<h1>BEFORE STARTING</h1>

In this Capstone project, we will walk through solving a machine learning problem using a real-world dataset. The data has been obtained from the __*["Bureau of Transportation Statisitcs"](https://www.transtats.bts.gov/DL_SelectFields.asp?Table_ID=236&DB_Short_Name=On-Time.)*__ which allows to download the flight data monthly at a time. In this capstone project we will focus on **the first half of 2017 domestic flights in the USA**. In this context, we downloaded 6 files corresponding to each month. Those files have been concatanated as **df_f (fligths DataFrame)**. The original datafiles has not been uploaded due to size of them.  The original dataset has __110 columns__, but some of them are irrelevant for this analysis so they will removed (such as Diversion times at each time etc) from the dataset. Additionally, international airline ID codes has been downloaded from __*[openflights](https://openflights.org/data.html)*__. Later on, this file was also merged with flight data file.

Note: Please keep in your mind that when you download the flight data file, click `"Prezipped File"` section on the website.

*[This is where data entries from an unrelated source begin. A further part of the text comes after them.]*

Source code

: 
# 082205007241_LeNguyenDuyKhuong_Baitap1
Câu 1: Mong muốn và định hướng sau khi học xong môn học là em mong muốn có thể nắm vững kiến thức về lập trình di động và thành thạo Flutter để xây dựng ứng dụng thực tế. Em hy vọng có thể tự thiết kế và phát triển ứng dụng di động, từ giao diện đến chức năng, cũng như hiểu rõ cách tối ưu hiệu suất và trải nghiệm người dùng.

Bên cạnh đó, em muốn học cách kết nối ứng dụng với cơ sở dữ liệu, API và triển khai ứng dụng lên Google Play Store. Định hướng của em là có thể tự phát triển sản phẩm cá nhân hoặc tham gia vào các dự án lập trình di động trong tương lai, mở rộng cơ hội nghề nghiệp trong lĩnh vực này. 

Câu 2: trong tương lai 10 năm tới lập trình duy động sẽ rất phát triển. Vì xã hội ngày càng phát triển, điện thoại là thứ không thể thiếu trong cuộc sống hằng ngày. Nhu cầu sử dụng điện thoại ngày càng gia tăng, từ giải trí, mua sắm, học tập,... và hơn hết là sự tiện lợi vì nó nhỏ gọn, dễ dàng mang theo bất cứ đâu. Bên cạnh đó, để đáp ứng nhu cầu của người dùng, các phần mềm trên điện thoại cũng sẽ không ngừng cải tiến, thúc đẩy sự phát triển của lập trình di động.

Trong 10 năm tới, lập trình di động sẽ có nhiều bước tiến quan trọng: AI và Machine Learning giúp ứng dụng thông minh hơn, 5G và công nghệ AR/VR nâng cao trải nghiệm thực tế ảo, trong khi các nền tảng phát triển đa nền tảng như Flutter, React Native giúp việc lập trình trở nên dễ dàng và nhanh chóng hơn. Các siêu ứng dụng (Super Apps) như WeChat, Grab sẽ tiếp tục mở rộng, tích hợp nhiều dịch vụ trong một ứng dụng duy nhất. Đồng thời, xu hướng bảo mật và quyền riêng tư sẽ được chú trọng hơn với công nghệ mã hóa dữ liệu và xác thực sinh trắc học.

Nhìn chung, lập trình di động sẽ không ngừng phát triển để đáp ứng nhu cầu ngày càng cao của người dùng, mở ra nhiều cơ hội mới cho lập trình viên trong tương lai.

The `explanations` of data (column names) also can be found on [the same website page]( https://www.transtats.bts.gov/Fields.asp?table_id=236)

In this study we focus on developing a model that can predict domestic flight cancellations, and then interpret the results to find the variables that are most predictive of the score.

This is a **supervised & classification machine learning task**: given a set of data with targets included, we want to train a model that can learn to map the features (also known as the explanatory variables) to the target.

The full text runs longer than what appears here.